Church, Drumalagagh, Co. Roscommon
Co. Roscommon |
Religious Houses
On a south-west-facing slope in County Roscommon, what survives of a medieval nunnery spreads across roughly ten acres of ground, its ruins including not just a T-shaped church but hut-sites, field boundaries, a mill-race, a collapsed sweat-house, and two bullaun stones.
A bullaun stone is a boulder with one or more cup-shaped hollows ground into its surface, associated in Ireland with early ecclesiastical sites and sometimes with folk cures or ritual use. That such a stone predates everything else visible here, the church included, hints at a much older sanctity attached to this particular slope.
The community here was a house of Arroasian nuns dedicated to St Mary, documented from 1195 to 1400. The Arroasian order was a reformed branch of the Augustinian canons, introduced to Ireland in the twelfth century and closely associated with the reforming bishop Malachy of Armagh. Drumalagagh was a daughter house of Clonard in County Meath, but around 1223 its affiliation was transferred to Kilcreevanty in County Galway. By the time of the Tudor suppressions the house had already been abandoned, and by 1641 the land, amounting to around 357 profitable and 147 unprofitable acres, was in the hands of the Earl of Clanrickard. The church that survives is a substantial structure for its setting: the west gable still stands to about six metres, with a low ground-level window and a second light placed high in the wall, and both north and south transepts remain partially upright. Curiously, there is no visible chancel extension, giving the building its unusual T-shape. Later cross-walls, now reduced to their foundations, suggest the ruins were reused or subdivided at some point after the community left.

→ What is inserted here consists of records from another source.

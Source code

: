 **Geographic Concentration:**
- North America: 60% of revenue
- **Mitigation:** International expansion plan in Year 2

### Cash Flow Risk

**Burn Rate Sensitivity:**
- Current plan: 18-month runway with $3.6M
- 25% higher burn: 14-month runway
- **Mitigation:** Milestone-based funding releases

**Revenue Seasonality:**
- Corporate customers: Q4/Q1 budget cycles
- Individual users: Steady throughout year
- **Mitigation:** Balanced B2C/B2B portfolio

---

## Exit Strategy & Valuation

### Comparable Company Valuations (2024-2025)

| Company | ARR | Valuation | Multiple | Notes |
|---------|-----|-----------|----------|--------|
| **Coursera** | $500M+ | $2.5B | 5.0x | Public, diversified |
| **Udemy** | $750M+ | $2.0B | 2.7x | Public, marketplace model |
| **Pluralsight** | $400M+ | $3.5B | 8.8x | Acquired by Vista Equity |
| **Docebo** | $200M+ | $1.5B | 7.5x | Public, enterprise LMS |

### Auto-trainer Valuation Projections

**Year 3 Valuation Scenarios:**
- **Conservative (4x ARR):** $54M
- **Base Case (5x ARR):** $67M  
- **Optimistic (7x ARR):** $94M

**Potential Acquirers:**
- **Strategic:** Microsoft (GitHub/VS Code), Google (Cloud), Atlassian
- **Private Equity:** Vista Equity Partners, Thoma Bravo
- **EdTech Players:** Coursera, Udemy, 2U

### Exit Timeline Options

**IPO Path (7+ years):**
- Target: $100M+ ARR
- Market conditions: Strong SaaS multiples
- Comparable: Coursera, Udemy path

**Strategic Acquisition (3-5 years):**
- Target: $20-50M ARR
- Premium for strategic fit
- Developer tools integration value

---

The wider site rewards careful attention. South of the church, a stone-faced mill-race threads across the slope toward a nineteenth-century mill about 500 metres away, fed from a large rectangular building whose eastern end is still visible. A second large building to its west is remembered locally as a church. Built into its north corner was a sweat-house, a small stone structure, roughly 1.6 by 1.4 metres internally, of the kind once used across rural Ireland for therapeutic sweating, though this one has since collapsed. The remnants of a small field system to the north-west, its banks still associated with lazy-bed ridges, add a layer of post-medieval agricultural life to a place that had already accumulated several centuries of occupation before the nuns ever arrived.